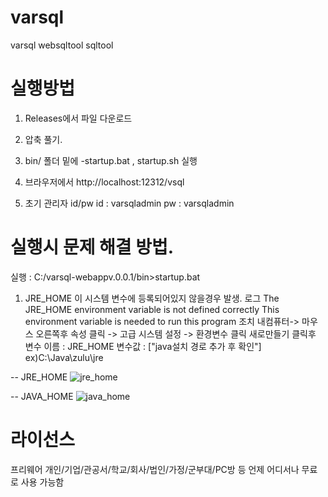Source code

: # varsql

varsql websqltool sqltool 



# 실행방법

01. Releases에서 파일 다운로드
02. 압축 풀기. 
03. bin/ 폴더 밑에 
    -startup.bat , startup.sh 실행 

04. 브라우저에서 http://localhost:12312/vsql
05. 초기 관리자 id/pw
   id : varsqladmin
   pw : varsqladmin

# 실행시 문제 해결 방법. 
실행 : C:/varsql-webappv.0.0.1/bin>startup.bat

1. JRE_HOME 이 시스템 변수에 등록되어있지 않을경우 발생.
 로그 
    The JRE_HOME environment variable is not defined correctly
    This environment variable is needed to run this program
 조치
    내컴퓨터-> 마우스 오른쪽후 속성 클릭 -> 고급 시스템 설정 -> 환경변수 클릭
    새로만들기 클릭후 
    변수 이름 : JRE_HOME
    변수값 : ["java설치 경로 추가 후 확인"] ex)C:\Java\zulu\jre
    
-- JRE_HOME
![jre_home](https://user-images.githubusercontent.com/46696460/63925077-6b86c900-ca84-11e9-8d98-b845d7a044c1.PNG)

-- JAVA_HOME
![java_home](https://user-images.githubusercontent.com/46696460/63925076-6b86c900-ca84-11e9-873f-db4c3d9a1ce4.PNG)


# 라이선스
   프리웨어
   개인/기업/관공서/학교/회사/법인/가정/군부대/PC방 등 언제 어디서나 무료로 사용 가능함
--
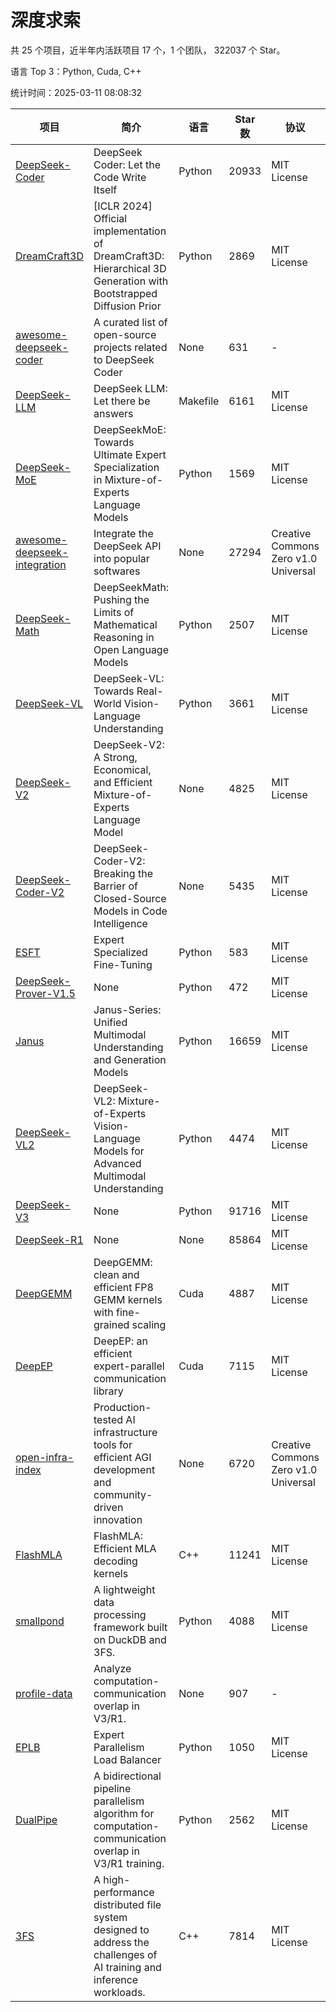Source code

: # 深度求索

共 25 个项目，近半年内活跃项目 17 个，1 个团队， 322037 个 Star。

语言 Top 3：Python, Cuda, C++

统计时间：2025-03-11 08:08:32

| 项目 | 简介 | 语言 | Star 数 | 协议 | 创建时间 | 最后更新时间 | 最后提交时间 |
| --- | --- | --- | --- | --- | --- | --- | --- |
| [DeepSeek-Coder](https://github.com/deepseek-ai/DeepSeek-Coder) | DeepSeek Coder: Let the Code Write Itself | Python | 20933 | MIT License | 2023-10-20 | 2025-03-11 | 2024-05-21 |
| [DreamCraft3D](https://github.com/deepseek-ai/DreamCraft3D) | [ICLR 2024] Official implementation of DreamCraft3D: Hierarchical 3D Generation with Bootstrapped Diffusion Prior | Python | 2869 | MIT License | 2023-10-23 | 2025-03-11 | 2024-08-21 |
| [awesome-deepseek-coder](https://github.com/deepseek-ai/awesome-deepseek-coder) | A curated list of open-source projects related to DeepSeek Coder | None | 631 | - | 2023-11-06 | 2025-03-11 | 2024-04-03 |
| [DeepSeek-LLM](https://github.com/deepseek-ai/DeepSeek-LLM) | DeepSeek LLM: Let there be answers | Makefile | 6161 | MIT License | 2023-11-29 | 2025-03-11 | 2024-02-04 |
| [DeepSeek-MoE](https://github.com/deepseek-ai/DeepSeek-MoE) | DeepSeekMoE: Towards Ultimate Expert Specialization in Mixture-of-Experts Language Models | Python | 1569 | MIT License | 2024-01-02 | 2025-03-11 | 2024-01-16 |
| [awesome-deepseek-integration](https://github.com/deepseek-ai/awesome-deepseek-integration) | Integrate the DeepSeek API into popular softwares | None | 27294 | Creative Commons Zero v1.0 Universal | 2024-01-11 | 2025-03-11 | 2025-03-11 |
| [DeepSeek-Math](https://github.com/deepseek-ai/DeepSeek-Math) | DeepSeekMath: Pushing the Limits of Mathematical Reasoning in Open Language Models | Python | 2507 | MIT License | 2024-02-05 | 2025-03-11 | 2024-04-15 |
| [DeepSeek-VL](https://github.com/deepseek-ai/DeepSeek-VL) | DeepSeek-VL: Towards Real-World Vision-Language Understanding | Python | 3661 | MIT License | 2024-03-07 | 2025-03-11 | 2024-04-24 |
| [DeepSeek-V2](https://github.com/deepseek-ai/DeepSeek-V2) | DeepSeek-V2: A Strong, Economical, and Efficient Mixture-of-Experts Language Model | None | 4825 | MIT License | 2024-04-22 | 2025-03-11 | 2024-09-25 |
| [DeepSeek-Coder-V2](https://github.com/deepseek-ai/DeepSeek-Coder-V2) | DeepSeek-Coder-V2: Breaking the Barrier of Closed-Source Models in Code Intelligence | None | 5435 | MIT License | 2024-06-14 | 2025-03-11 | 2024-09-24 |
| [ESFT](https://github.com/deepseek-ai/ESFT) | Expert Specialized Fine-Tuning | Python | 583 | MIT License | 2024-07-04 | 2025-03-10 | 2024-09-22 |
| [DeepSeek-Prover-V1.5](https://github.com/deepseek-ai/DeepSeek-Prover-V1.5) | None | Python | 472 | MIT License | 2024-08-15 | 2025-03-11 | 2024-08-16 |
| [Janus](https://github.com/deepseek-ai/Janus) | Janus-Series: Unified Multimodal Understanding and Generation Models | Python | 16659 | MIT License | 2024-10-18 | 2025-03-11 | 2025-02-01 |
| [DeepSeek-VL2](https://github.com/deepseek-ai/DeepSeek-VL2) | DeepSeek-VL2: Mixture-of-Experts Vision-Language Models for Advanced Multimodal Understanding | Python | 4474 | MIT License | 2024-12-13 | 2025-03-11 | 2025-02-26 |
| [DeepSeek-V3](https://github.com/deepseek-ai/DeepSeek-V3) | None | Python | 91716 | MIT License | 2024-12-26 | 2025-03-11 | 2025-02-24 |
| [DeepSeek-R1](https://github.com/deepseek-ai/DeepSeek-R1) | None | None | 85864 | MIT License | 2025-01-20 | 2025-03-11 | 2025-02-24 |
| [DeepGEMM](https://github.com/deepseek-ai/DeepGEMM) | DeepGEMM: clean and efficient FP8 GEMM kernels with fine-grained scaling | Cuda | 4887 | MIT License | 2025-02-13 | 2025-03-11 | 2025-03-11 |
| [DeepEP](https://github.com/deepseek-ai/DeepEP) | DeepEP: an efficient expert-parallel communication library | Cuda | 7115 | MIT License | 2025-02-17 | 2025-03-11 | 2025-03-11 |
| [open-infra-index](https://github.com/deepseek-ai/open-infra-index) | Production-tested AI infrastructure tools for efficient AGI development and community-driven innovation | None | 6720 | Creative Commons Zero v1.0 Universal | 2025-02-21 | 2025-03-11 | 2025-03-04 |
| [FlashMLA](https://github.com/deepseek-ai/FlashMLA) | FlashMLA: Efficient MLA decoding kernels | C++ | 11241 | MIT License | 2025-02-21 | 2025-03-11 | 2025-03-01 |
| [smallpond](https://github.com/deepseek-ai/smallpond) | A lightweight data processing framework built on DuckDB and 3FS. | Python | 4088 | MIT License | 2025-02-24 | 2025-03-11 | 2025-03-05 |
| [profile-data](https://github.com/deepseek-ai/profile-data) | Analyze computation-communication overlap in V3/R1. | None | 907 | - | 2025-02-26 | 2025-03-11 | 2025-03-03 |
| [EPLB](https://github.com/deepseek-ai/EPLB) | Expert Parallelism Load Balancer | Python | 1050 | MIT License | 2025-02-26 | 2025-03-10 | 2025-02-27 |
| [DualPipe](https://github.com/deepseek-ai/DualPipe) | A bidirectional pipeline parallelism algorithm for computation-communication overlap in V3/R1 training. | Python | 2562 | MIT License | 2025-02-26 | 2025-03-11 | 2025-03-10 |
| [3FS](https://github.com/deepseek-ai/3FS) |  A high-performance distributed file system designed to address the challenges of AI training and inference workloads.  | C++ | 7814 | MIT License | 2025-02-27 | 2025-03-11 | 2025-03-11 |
--
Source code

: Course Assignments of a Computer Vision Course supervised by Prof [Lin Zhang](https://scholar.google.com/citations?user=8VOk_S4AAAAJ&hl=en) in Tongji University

*TASK*
Copy out all lines of the material above in which "Multimodal" occurs.

*WRITTEN REPLY*
| [Janus](https://github.com/deepseek-ai/Janus) | Janus-Series: Unified Multimodal Understanding and Generation Models | Python | 16659 | MIT License | 2024-10-18 | 2025-03-11 | 2025-02-01 |
| [DeepSeek-VL2](https://github.com/deepseek-ai/DeepSeek-VL2) | DeepSeek-VL2: Mixture-of-Experts Vision-Language Models for Advanced Multimodal Understanding | Python | 4474 | MIT License | 2024-12-13 | 2025-03-11 | 2025-02-26 |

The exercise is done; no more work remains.